Ray Young, executive vice president and chief financial officer for Chicago-based ADM, said that during recent virtual investor conferences he spent “an extensive amount of time” talking to investors from both Europe and the United States about ESG issues.
“The interest and questions that we are getting from investors are not only regarding what exactly, what specifically ADM is doing, but more importantly how we are thinking about ESG on a more strategic, more broad sense: How we’re holding ourselves accountable to sustainability, and how we’re showing continuous improvement in these areas,” he said. “The feedback we’re getting is they are not expecting us to achieve perfection overnight in the area of ESG, in the area of sustainability, but they do expect us to show continuous progress and to have a good reporting progress to at least ensure we are monitoring and measuring that progress.”

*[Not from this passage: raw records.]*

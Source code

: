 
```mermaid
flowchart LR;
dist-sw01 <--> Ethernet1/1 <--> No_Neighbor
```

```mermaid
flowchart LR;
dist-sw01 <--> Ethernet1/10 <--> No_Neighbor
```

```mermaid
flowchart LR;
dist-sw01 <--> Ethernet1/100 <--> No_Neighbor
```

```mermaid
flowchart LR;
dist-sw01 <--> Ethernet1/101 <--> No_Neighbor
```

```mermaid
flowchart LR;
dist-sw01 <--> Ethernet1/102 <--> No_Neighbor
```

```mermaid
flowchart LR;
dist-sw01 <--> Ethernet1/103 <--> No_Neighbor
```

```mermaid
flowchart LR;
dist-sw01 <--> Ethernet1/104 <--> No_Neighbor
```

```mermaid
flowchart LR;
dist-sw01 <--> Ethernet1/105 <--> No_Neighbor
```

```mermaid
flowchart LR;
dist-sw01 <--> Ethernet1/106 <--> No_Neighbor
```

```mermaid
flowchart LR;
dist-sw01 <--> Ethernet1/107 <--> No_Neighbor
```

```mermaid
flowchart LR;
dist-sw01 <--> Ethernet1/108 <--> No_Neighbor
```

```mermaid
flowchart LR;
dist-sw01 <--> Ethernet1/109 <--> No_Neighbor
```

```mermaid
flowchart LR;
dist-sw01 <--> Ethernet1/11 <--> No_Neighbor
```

ADM this year set 2035 goals of reducing water intensity by 10%, achieving a 90% landfill diversion rate, reducing GHG emissions by 25%, and reducing energy intensity by 15%. The company is investing in innovation and technology to hit the targets, and ADM’s board of directors has created a sustainability committee to provide guidance and oversight, Young said.
ADM has over 900,000 acres enrolled in sustainable farming practices. Measuring ESG efforts on farms is crucial.
“This is a work in progress,” Young said. “We’ve got some pilot programs going right now with farmers in terms of collecting this data.
“I think that for many companies this is really the next focus area, the data collection aspect, getting the information that is going to allow us to drive toward the targets that we’ve established here. We’ve done pilots. It’s working. I think we’re going to learn from these pilots and keep evolving.”
Help comes from CDP, an international non-profit organization that drives companies and governments to reduce their GHG emissions, safeguard water resources and protect forests. Over 8,400 companies with over 50% of global market capitalization disclosed environmental data through CDP in 2019.
Bruno Sarda, president of CDP North America, likened measuring sustainability’s effect on the food and beverage industry to the X-ray machine’s effect on medicine long ago.
“Once you can see inside the patient, you kind of know where to intervene,” Sarda said. “That’s exactly what we do. We create, if you will, this transparency and mapping.”
Not being active in ESG areas is risky, he said. CDP sampled 200 companies and identified over $1 trillion in short-term risks, meaning three to five years, Sarda said. CDP also identified more than $2 trillion in potential opportunities associated with climate action. The cost to achieve the opportunities was just under $300 billion.
“So it’s about a seven times payback if you were to employ capital in the direction of solutions,” Sarda said.